### Work item
Which lines in the records below mention the word "carbon"? Copy each one out.

### Dataset records
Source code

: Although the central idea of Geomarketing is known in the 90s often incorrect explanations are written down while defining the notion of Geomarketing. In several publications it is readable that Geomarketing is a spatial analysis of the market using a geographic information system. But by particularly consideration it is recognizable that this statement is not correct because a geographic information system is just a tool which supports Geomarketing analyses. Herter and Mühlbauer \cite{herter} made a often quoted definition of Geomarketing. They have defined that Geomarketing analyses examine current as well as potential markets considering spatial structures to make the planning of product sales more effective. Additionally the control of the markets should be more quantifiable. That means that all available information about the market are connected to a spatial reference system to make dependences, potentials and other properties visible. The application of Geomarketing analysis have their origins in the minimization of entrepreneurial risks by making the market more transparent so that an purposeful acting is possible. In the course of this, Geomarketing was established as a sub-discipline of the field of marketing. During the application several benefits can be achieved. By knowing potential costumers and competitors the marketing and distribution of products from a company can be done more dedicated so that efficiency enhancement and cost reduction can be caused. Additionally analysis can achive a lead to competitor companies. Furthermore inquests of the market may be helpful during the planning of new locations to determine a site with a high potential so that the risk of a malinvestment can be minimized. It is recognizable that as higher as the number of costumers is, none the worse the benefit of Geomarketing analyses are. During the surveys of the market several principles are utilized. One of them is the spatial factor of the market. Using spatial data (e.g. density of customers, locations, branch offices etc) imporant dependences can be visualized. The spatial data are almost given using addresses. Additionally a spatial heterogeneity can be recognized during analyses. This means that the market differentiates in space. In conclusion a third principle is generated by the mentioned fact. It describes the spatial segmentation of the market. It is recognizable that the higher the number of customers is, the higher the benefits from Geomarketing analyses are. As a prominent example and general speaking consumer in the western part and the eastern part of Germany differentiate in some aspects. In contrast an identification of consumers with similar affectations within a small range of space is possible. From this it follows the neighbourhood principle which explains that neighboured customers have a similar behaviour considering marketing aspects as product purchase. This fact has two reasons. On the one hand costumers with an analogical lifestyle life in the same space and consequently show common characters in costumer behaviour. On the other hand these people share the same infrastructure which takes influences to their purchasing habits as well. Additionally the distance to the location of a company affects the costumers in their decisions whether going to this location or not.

...

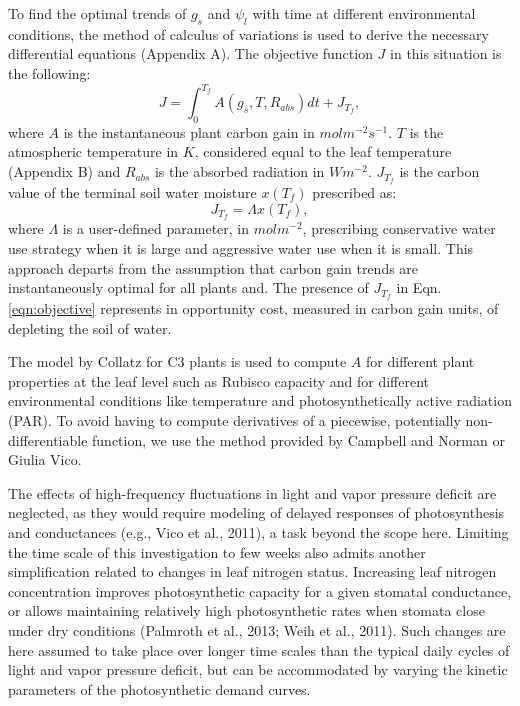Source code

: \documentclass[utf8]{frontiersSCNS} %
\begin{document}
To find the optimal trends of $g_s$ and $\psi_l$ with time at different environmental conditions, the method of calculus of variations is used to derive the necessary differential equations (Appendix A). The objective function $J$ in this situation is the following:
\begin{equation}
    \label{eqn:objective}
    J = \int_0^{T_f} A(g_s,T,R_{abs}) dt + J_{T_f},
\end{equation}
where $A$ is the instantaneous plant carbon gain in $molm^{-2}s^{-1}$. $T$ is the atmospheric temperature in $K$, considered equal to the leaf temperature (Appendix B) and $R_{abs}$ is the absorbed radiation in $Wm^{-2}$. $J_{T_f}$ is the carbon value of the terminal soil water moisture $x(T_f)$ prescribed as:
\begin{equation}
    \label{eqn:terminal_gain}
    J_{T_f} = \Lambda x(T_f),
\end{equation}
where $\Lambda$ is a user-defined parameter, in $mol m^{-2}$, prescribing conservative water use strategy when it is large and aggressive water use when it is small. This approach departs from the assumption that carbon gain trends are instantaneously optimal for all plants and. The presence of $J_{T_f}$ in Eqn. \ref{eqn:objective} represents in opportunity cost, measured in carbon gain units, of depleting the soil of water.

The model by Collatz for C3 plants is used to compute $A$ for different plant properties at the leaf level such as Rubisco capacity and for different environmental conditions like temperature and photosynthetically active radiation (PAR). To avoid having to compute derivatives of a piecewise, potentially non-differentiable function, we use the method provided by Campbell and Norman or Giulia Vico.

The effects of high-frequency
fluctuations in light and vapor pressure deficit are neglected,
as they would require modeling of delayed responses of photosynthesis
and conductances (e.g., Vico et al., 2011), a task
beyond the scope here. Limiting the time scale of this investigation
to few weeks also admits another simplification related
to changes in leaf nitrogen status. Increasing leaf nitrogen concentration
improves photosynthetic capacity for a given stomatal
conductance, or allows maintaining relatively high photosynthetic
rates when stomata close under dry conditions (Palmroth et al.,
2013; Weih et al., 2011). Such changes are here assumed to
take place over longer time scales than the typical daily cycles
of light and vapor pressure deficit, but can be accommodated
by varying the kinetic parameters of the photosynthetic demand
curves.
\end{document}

### Solution to this problem
where $A$ is the instantaneous plant carbon gain in $molm^{-2}s^{-1}$. $T$ is the atmospheric temperature in $K$, considered equal to the leaf temperature (Appendix B) and $R_{abs}$ is the absorbed radiation in $Wm^{-2}$. $J_{T_f}$ is the carbon value of the terminal soil water moisture $x(T_f)$ prescribed as:
where $\Lambda$ is a user-defined parameter, in $mol m^{-2}$, prescribing conservative water use strategy when it is large and aggressive water use when it is small. This approach departs from the assumption that carbon gain trends are instantaneously optimal for all plants and. The presence of $J_{T_f}$ in Eqn. \ref{eqn:objective} represents in opportunity cost, measured in carbon gain units, of depleting the soil of water.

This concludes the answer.